Irreverente, inquieto, mal hablado, ocurrente, humor fino, súper inteligente y ágil para deducir. También era serio, responsable, malcriado, exigente consigo mismo y con quienes trabajaba. Era, sobre todo, un maestro que nos instaba a pensar, investigar, desarrollar nuestro pensamiento crítico, promover la solución de conflictos de manera constructiva y fomentar el respeto y el entendimiento entre las personas. Socrático, pues.

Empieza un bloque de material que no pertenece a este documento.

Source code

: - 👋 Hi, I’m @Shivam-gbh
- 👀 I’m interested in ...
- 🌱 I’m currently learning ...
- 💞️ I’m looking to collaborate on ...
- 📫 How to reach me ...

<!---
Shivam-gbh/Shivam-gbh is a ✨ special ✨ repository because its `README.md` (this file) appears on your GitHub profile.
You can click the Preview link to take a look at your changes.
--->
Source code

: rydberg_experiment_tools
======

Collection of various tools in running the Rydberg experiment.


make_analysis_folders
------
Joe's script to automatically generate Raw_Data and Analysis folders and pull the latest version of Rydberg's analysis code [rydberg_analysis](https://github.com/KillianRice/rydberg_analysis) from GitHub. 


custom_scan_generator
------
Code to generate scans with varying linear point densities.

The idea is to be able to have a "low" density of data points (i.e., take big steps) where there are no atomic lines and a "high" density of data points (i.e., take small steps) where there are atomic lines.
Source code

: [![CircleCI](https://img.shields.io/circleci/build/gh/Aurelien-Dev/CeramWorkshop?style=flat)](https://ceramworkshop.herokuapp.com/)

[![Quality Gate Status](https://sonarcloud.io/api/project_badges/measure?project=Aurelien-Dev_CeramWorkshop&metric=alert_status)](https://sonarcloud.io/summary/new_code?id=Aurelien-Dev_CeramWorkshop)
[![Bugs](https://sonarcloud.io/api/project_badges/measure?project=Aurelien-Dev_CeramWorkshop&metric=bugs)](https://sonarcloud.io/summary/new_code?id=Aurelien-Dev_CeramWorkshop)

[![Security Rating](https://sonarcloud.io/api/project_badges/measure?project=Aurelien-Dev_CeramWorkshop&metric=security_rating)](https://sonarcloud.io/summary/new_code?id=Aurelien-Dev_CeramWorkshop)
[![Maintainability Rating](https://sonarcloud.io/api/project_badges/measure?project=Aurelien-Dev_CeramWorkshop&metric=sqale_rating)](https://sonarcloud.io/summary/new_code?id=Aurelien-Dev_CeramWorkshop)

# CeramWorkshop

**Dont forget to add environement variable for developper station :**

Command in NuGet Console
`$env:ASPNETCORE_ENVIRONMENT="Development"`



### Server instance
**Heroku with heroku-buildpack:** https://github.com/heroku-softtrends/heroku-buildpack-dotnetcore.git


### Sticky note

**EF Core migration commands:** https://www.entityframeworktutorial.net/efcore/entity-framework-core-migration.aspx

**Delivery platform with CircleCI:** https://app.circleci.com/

Manuel era amigo a tiempo completo, te escuchaba atento cuando le contabas asuntos personales y siempre te daba alguna sugerencia. Con él aprendimos a ver la vida desde diferentes ángulos y aristas y nos daba libertad para desarrollar nuestras creatividades, pues creía y practicaba su lema: Es mejor atajar que empujar.

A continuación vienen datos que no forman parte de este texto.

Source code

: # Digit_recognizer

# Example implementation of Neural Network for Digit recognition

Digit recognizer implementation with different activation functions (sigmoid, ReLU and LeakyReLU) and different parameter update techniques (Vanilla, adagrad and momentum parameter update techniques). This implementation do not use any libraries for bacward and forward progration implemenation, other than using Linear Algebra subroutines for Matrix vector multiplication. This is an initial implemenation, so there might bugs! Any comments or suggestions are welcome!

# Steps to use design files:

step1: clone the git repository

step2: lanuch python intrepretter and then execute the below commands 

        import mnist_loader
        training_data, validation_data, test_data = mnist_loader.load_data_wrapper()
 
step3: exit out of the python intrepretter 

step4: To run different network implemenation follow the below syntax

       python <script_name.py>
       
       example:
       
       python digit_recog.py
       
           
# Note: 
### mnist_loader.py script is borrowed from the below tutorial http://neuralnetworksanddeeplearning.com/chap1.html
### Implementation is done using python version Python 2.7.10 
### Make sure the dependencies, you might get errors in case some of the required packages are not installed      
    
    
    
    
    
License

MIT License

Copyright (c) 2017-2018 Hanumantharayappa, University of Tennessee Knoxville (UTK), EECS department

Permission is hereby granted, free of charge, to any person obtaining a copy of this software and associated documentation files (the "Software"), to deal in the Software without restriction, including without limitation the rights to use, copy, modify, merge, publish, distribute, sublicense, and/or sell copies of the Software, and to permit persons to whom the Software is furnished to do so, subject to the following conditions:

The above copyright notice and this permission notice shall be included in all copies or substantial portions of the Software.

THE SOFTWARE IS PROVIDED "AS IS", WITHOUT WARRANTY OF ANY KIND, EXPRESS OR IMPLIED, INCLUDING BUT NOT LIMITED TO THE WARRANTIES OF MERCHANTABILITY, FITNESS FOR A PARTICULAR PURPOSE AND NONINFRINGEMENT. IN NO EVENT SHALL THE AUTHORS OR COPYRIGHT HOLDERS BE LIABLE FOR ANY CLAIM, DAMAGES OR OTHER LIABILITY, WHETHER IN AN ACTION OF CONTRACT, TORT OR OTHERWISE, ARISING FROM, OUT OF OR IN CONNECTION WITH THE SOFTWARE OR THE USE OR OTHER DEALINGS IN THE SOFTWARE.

Contaba que Carlos Fonseca les decía que a cada quien se le debía asignar tareas según sus habilidades, destrezas y conocimientos, para asegurar que las cumplieran con éxito. Por eso, Manuel observaba a sus interlocutores, estudiándoles la vocación o adivinándoles sus gracias mientras se atusaba el bigote, para asignarnos tareas acordes con nuestras capacidades.
Insistía en que antes de actuar analizáramos las situaciones, usáramos la lógica, y nunca olvidáramos que la realidad es dialéctica, que todos vivimos en cambios perennes, y que lo que hoy creemos cierto no necesariamente lo será mañana. Unas veces, al escucharlo podías ver clarito, clarito, lo que decía, pero otras, no le entendías ni verga.
Y ese ejercicio constante, reflejado en el galardón de vanguardia que siempre obtuvimos en Las Segovias, intentamos incorporarlo a nuestras vidas. No aceptábamos verdades porque alguien las decía, y si no estabas convencido o tenías otro criterio, lo argumentabas y debatías, siendo la lógica la encargada de llevarte a desistir, pero nunca la imposición, porque poca razón asiste al que impone sus supuestas verdades.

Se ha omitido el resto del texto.